Saturday, May 28, 2011

The State Machine

So we have the instruction set, the majority of the ALU stuff. So how to make it tick?

This took me a while to understand, but now it is clear, and it is elegant!

At any given time the CPU is doing something, including nothing.

What the CPU is doing depends upon the current values of the CPU Control Signals.

The current values of the CPU Control Signals and the next State depend upon the current values of the Opcode, the Condition Codes (Flags), and the current State (a number).

The State Register contains the current state. The next state is latched into it on the rising edge of the clock cycle.

The Instruction Decoder takes the Opcode, Condition Codes, and current State values and decodes them into CPU Control Signals and the value of the next state. Think of it like the inputs are the address and the outputs are the data stored at the address. In fact that is a quite good way of thinking about it as we can implement the decoder in a ROM. The stuff stored in the ROM is called Microcode. Which makes this machine a CISC machine. You could implement the decoder in logic gates, and/or diodes, but a ROM is simpler and has the advantage of being software programmable.

For the selected instruction set we will need 10 bits for the Opcode, and for the Processor Status Word Condition Codes 4 bits, and for the State number, humm ...

In all of the homemade CPU's I've looked at on the net it seems like 16 states is enough, however I'm kinda tempted to allow for more in case I want to add multiplication and/or CORDIC in the future (I don't know how many states they will need yet). So for now I will allocate 5 bits for the state.

That gives us 10 + 4 + 5 = 19 bits. So we'll need a 512k ROM.

Each ROM will allow for 8 CPU Control Signals. If more than 8 Control Signals are required then the addresses can be paralleled with multiple ROMs.

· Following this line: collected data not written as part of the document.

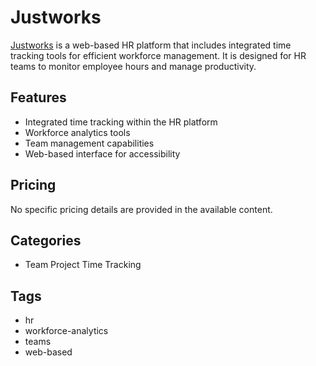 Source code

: # Justworks

[Justworks](https://www.nitdit.com/product/justworks-inc/) is a web-based HR platform that includes integrated time tracking tools for efficient workforce management. It is designed for HR teams to monitor employee hours and manage productivity.

## Features
- Integrated time tracking within the HR platform
- Workforce analytics tools
- Team management capabilities
- Web-based interface for accessibility

## Pricing
No specific pricing details are provided in the available content.

## Categories
- Team Project Time Tracking

## Tags
- hr
- workforce-analytics
- teams
- web-based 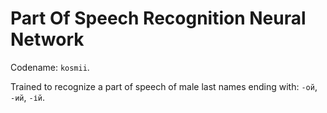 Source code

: # Part Of Speech Recognition Neural Network

Codename: `kosmii`.

Trained to recognize a part of speech of male last names ending with: `-ой`, `-ий`, `-ій`.
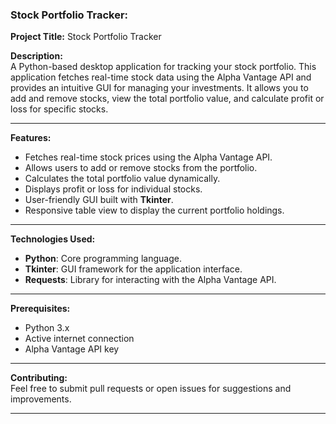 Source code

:### Stock Portfolio Tracker:

**Project Title:** Stock Portfolio Tracker

**Description:**  
A Python-based desktop application for tracking your stock portfolio. This application fetches real-time stock data using the Alpha Vantage API and provides an intuitive GUI for managing your investments. It allows you to add and remove stocks, view the total portfolio value, and calculate profit or loss for specific stocks.

---

**Features:**  
- Fetches real-time stock prices using the Alpha Vantage API.  
- Allows users to add or remove stocks from the portfolio.  
- Calculates the total portfolio value dynamically.  
- Displays profit or loss for individual stocks.  
- User-friendly GUI built with **Tkinter**.  
- Responsive table view to display the current portfolio holdings.

---

**Technologies Used:**  
- **Python**: Core programming language.  
- **Tkinter**: GUI framework for the application interface.  
- **Requests**: Library for interacting with the Alpha Vantage API.

---

**Prerequisites:**  
- Python 3.x  
- Active internet connection  
- Alpha Vantage API key  

---

**Contributing:**  
Feel free to submit pull requests or open issues for suggestions and improvements.

---
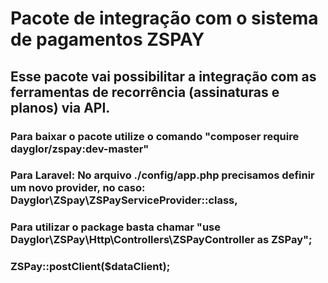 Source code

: # Pacote de integração com o sistema de pagamentos ZSPAY

## Esse pacote vai possibilitar a integração com as ferramentas de recorrência (assinaturas e planos) via API.


### Para baixar o pacote utilize o comando "composer require dayglor/zspay:dev-master"
### Para Laravel: No arquivo ./config/app.php precisamos definir um novo provider, no caso: Dayglor\ZSpay\ZSPayServiceProvider::class,



### Para utilizar o package basta chamar "use Dayglor\ZSPay\Http\Controllers\ZSPayController as ZSPay";
### ZSPay::postClient($dataClient); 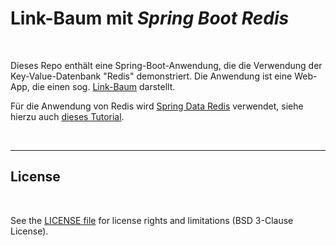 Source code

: # Link-Baum mit *Spring Boot Redis* #

<br>

Dieses Repo enthält eine Spring-Boot-Anwendung, die die Verwendung der Key-Value-Datenbank "Redis" demonstriert.
Die Anwendung ist eine Web-App, die einen sog. 
[Link-Baum](https://later.com/social-media-glossary/link-tree/) darstellt.

Für die Anwendung von Redis wird [Spring Data Redis](https://spring.io/projects/spring-data-redis)
verwendet, siehe hierzu auch [dieses Tutorial](https://www.baeldung.com/spring-data-redis-tutorial).

<br>

----

## License ##

<br>

See the [LICENSE file](LICENSE.md) for license rights and limitations (BSD 3-Clause License).

<br>
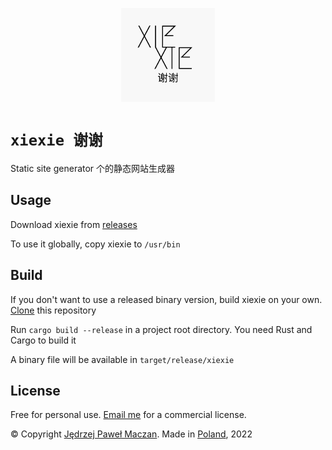 <p align="center"><img width="150" src="xiexie.png" alt="xiexie logo"></p>

# `xiexie 谢谢`
Static site generator 个的静态网站生成器

## Usage
Download xiexie from [releases](https://github.com/jmaczan/xiexie/releases)

To use it globally, copy xiexie to `/usr/bin`

## Build
If you don't want to use a released binary version, build xiexie on your own. [Clone](https://github.com/jmaczan/xiexie.git) this repository

Run `cargo build --release` in a project root directory. You need Rust and Cargo to build it

A binary file will be available in `target/release/xiexie`

## License
Free for personal use. [Email me](mailto:jedrzejpawel@maczan.pl) for a commercial license.

© Copyright [Jędrzej Paweł Maczan](https://maczan.pl/). Made in [Poland](https://en.wikipedia.org/wiki/Poland), 2022
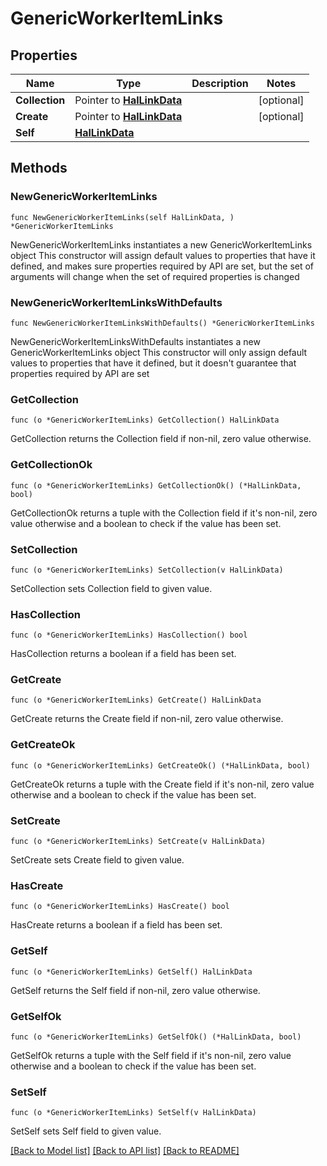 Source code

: <!--
Copyright (C) 2020-2025 Arm Limited or its affiliates and Contributors. All rights reserved.
SPDX-License-Identifier: Apache-2.0
-->
# GenericWorkerItemLinks

## Properties

Name | Type | Description | Notes
------------ | ------------- | ------------- | -------------
**Collection** | Pointer to [**HalLinkData**](HalLinkData.md) |  | [optional] 
**Create** | Pointer to [**HalLinkData**](HalLinkData.md) |  | [optional] 
**Self** | [**HalLinkData**](HalLinkData.md) |  | 

## Methods

### NewGenericWorkerItemLinks

`func NewGenericWorkerItemLinks(self HalLinkData, ) *GenericWorkerItemLinks`

NewGenericWorkerItemLinks instantiates a new GenericWorkerItemLinks object
This constructor will assign default values to properties that have it defined,
and makes sure properties required by API are set, but the set of arguments
will change when the set of required properties is changed

### NewGenericWorkerItemLinksWithDefaults

`func NewGenericWorkerItemLinksWithDefaults() *GenericWorkerItemLinks`

NewGenericWorkerItemLinksWithDefaults instantiates a new GenericWorkerItemLinks object
This constructor will only assign default values to properties that have it defined,
but it doesn't guarantee that properties required by API are set

### GetCollection

`func (o *GenericWorkerItemLinks) GetCollection() HalLinkData`

GetCollection returns the Collection field if non-nil, zero value otherwise.

### GetCollectionOk

`func (o *GenericWorkerItemLinks) GetCollectionOk() (*HalLinkData, bool)`

GetCollectionOk returns a tuple with the Collection field if it's non-nil, zero value otherwise
and a boolean to check if the value has been set.

### SetCollection

`func (o *GenericWorkerItemLinks) SetCollection(v HalLinkData)`

SetCollection sets Collection field to given value.

### HasCollection

`func (o *GenericWorkerItemLinks) HasCollection() bool`

HasCollection returns a boolean if a field has been set.

### GetCreate

`func (o *GenericWorkerItemLinks) GetCreate() HalLinkData`

GetCreate returns the Create field if non-nil, zero value otherwise.

### GetCreateOk

`func (o *GenericWorkerItemLinks) GetCreateOk() (*HalLinkData, bool)`

GetCreateOk returns a tuple with the Create field if it's non-nil, zero value otherwise
and a boolean to check if the value has been set.

### SetCreate

`func (o *GenericWorkerItemLinks) SetCreate(v HalLinkData)`

SetCreate sets Create field to given value.

### HasCreate

`func (o *GenericWorkerItemLinks) HasCreate() bool`

HasCreate returns a boolean if a field has been set.

### GetSelf

`func (o *GenericWorkerItemLinks) GetSelf() HalLinkData`

GetSelf returns the Self field if non-nil, zero value otherwise.

### GetSelfOk

`func (o *GenericWorkerItemLinks) GetSelfOk() (*HalLinkData, bool)`

GetSelfOk returns a tuple with the Self field if it's non-nil, zero value otherwise
and a boolean to check if the value has been set.

### SetSelf

`func (o *GenericWorkerItemLinks) SetSelf(v HalLinkData)`

SetSelf sets Self field to given value.



[[Back to Model list]](../README.md#documentation-for-models) [[Back to API list]](../README.md#documentation-for-api-endpoints) [[Back to README]](../README.md)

Although out of sequence I'd just like to record that having a ROM decode was the real reason to go for the PDP-11 opcodes. You don't have to have a direct one-to-one matching between the opcodes and the control signals. Feed in anything you like, and get out what you require. It is software that does the mapping.

Also it has just popped into my head that a ROM could be used to store constants like +1, -1, AND masks, CORDIC parameters etc. Just mention that in case I forget about it.

The trouble with bytes

I've tried to convince myself that word addressing is best; 64k x 16bits. But you can't get away from the fact that we need data in byte size pieces sometimes. ASCII strings as an example. So, I'm changing my mind yet again (I think that this will be a common feature of this BLOG), the addressing of the machine will be byte aligned, however instructions must be even byte address aligned. Strangely enough, that is how the PDP-11 did it.

So when implementing memory:

1) Ignore bit 0 when addressing memory
2) Organize memory as words
3) Bit 15 indicates byte(1) or word(0) in an opcode
4) When byte only the LSB of register is used
5) Use bit 0 to decide if LSB or MSB of data bus to be used
6) Always fill MSB of register with MS-bit of LSB when loading bytes
7) When writing bytes to memory use bit 0 to determine which byte to latch

I think that should work.

Addressing Modes

In some opcodes there are source and destination fields (SS/DD). These fields are 6 bits wide. The bottom 3 bits (0-2) indicate the register, the top 3 bits (3-5) indicate the addressing mode.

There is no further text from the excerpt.